**TASK TO CARRY OUT:** Go through the entries below and print, exactly, the lines starting at the one with "[BBA Emulation Readme](BBA_Readme.md))" and ending at the one with "IMPORTANT: To use", keeping both ends and no others.

**RECORDS SHOWN:**
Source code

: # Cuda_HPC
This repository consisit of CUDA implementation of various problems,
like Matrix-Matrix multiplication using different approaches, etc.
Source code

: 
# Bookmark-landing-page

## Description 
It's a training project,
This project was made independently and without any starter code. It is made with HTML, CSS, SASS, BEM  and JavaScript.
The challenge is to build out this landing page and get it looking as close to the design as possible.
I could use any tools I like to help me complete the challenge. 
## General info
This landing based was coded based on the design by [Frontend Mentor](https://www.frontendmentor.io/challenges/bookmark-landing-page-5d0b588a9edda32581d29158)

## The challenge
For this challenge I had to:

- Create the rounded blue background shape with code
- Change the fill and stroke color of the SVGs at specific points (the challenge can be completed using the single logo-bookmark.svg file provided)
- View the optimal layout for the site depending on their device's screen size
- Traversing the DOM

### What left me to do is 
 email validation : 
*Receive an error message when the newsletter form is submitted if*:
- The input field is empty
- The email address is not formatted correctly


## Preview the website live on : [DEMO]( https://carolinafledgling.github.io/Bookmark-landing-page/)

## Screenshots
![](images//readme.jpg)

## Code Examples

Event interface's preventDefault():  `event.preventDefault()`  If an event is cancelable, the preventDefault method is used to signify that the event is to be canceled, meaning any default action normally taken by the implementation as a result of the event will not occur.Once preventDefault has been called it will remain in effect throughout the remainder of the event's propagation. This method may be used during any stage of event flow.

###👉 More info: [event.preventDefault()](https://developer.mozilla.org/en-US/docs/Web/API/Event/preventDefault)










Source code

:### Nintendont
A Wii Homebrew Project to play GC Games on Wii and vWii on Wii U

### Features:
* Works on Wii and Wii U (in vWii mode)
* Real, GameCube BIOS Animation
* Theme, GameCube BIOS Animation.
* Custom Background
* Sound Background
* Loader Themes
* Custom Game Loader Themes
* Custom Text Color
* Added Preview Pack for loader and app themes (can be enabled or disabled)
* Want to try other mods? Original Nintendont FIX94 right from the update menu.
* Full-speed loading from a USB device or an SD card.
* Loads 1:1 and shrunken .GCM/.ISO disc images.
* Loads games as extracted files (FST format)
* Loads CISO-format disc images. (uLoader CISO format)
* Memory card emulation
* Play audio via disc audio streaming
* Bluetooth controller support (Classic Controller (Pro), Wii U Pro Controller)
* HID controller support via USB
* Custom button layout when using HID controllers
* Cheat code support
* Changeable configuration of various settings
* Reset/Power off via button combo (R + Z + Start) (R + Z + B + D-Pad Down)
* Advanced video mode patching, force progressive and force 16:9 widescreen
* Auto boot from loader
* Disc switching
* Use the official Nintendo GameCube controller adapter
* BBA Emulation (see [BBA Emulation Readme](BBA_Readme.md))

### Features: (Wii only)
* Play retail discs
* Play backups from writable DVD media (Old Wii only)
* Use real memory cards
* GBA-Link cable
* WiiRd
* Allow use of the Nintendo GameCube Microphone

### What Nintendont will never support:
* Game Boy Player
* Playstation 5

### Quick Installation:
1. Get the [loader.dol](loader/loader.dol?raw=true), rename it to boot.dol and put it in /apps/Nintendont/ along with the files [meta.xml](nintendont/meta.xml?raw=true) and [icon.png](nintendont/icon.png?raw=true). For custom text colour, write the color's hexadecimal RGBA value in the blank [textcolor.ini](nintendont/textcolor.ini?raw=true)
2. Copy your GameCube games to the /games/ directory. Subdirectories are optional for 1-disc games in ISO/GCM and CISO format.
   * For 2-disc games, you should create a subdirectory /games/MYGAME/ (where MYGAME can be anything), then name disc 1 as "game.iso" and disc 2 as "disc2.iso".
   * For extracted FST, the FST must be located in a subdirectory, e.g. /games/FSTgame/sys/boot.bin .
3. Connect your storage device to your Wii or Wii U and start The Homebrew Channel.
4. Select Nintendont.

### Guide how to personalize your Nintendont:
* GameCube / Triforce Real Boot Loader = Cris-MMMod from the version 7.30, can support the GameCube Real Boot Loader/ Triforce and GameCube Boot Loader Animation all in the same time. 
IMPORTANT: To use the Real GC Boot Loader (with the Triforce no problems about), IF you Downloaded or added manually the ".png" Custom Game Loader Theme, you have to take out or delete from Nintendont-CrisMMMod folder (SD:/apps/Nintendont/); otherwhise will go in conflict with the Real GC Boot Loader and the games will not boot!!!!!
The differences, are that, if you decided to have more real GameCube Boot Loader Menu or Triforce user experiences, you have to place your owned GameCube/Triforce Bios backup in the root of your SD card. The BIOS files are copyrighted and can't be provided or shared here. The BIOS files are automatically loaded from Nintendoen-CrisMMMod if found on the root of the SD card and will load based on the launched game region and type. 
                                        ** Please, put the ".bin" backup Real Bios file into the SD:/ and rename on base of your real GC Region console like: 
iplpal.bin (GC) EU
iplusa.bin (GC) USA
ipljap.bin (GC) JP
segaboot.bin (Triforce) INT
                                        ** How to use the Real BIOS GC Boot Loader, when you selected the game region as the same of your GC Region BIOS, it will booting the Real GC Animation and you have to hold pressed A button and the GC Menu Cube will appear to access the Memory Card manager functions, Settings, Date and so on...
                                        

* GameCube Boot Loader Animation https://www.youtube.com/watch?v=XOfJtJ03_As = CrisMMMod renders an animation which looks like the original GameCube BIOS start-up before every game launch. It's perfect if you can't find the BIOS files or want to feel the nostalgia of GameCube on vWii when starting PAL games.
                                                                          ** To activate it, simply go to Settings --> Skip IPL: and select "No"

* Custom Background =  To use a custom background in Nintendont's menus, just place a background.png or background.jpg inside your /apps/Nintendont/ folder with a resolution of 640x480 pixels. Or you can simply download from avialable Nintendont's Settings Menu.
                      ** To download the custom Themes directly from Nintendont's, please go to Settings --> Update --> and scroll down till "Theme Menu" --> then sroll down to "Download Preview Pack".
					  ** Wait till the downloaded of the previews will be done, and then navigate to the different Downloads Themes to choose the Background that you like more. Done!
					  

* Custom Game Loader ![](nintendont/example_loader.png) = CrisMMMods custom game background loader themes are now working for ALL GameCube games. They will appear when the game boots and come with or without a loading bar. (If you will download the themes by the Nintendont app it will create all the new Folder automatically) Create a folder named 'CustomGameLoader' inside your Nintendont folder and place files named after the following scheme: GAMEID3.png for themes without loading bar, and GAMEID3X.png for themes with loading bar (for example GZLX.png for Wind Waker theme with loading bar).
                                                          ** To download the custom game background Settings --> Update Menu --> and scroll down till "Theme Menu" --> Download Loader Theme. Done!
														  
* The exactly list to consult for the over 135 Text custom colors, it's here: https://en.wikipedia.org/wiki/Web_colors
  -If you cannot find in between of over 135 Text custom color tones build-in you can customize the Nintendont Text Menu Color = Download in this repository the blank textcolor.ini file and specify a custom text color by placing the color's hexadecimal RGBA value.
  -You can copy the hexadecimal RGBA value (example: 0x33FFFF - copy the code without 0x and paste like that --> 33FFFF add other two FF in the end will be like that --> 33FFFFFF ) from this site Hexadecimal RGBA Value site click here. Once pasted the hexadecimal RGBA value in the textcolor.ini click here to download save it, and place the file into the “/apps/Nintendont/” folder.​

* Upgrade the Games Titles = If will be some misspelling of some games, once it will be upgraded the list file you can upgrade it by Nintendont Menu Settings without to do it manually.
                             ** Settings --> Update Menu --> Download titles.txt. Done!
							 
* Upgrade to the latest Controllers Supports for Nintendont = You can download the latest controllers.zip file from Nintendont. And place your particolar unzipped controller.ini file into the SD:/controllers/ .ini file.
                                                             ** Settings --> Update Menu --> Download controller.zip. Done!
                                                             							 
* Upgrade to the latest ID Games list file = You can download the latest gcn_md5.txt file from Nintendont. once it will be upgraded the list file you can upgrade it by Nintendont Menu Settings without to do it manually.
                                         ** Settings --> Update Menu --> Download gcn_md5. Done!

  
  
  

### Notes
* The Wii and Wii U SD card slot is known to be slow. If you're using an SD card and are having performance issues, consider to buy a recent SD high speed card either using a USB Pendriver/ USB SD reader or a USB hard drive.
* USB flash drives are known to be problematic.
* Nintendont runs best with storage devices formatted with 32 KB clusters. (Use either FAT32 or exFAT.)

**RESULT FOR THIS EXERCISE:**
* BBA Emulation (see [BBA Emulation Readme](BBA_Readme.md))

### Features: (Wii only)
* Play retail discs
* Play backups from writable DVD media (Old Wii only)
* Use real memory cards
* GBA-Link cable
* WiiRd
* Allow use of the Nintendo GameCube Microphone

### What Nintendont will never support:
* Game Boy Player
* Playstation 5

### Quick Installation:
1. Get the [loader.dol](loader/loader.dol?raw=true), rename it to boot.dol and put it in /apps/Nintendont/ along with the files [meta.xml](nintendont/meta.xml?raw=true) and [icon.png](nintendont/icon.png?raw=true). For custom text colour, write the color's hexadecimal RGBA value in the blank [textcolor.ini](nintendont/textcolor.ini?raw=true)
2. Copy your GameCube games to the /games/ directory. Subdirectories are optional for 1-disc games in ISO/GCM and CISO format.
   * For 2-disc games, you should create a subdirectory /games/MYGAME/ (where MYGAME can be anything), then name disc 1 as "game.iso" and disc 2 as "disc2.iso".
   * For extracted FST, the FST must be located in a subdirectory, e.g. /games/FSTgame/sys/boot.bin .
3. Connect your storage device to your Wii or Wii U and start The Homebrew Channel.
4. Select Nintendont.

### Guide how to personalize your Nintendont:
* GameCube / Triforce Real Boot Loader = Cris-MMMod from the version 7.30, can support the GameCube Real Boot Loader/ Triforce and GameCube Boot Loader Animation all in the same time. 
IMPORTANT: To use the Real GC Boot Loader (with the Triforce no problems about), IF you Downloaded or added manually the ".png" Custom Game Loader Theme, you have to take out or delete from Nintendont-CrisMMMod folder (SD:/apps/Nintendont/); otherwhise will go in conflict with the Real GC Boot Loader and the games will not boot!!!!!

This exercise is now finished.